You don’t bet against Betty Germer.

  1. Aren’t you all blessed that your Mom can still tell you her heart’s desire, and you can all honor her wishes! I’m sure she will tell you when it’s time to move from caterpillar to butterfly.
    I’m betting on Betty! 🙂
    Love and peace from Miriam

  2. My dear Fawn,
    What a wonderful story. I couldn’t sleep tonight. I was thinking about you and your mom and I was thinking about me and my mom. I miss so much, though it has been ten years. And my dear friend, as clearly as your mother made her wishes to live known, my mother made her wishes to go equally as known. Though I doubted myself later for selfish reasons of wishing her to still be with me, I never doubted what she wanted and I was th strongest on that day that I have ever been in my life, knowing that I could be there the way she needed be to be after giving me a lifetime of love.
    You keep on smiling Betty Germer!
    and you, too my friend.
    Much love,

  3. Fawn,
    You are truly blessed. I would give anything to have had those few precious moments with my mom. Unfortunately, she could not communicate with us in her condition, but I believe in my heart that she understood we loved her and she loved us. Reading your story, I could almost see her smile and it warms my heart to think maybe that was how my mom felt also. I’m Team Betty! Keep smiling it’s contagious! I send you my love and a great big hug! 🙂

  4. Fawn, I’m so glad I read this.
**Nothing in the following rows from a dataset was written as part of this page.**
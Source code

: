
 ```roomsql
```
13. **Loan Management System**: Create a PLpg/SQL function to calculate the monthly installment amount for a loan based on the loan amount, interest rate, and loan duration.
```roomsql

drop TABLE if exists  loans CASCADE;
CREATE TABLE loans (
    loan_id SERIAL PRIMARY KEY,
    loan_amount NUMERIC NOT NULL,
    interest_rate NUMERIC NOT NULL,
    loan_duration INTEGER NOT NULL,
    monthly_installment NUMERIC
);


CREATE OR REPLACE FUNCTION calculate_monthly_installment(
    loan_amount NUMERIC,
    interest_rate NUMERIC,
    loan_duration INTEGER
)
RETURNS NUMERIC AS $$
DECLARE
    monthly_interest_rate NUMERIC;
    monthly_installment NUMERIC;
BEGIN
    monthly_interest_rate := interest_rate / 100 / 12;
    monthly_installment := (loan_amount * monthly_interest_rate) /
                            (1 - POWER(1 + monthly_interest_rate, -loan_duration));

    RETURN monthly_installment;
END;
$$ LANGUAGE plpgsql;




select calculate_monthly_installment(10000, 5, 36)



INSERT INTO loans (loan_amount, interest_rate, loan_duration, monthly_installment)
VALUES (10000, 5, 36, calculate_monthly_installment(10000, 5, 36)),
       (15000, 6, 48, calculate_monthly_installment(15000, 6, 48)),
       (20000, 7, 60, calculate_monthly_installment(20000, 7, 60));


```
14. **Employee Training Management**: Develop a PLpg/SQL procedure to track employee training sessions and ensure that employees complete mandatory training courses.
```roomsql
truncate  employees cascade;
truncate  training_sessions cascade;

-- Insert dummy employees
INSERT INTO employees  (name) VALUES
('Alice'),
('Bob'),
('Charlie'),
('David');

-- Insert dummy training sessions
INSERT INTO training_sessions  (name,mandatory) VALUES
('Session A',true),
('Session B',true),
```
I wrote earlier on how well she looked. I wonder………….

  5. Fawn,
    Your story is so touching and brought me to tears because it reminded me of my own mother who passed away recently. Though for years she said she was ready to leave, she was also still independent and engaged in living. I think she loved her independence so much and was so proud that she was still able to live that way at age 90. She too was in charge.

    And then earlier this year, one day, she wasn’t. Whenever I was with her, I could see how tired she was and how everything was such an effort. One morning I went to her apartment to get her up and dressed, and she wasn’t conscious. After a week in the hospital, I decided to take her home with hospice. The decision wasn’t difficult because I knew I was respecting my mother’s wishes. And I also knew that I was ushering my mother into her new life and that it was an honor. But neither of those things made it easier.

    Wherever you are in that process today, I am sending you light, love and hugs and asking for blessings of comfort for you and your family.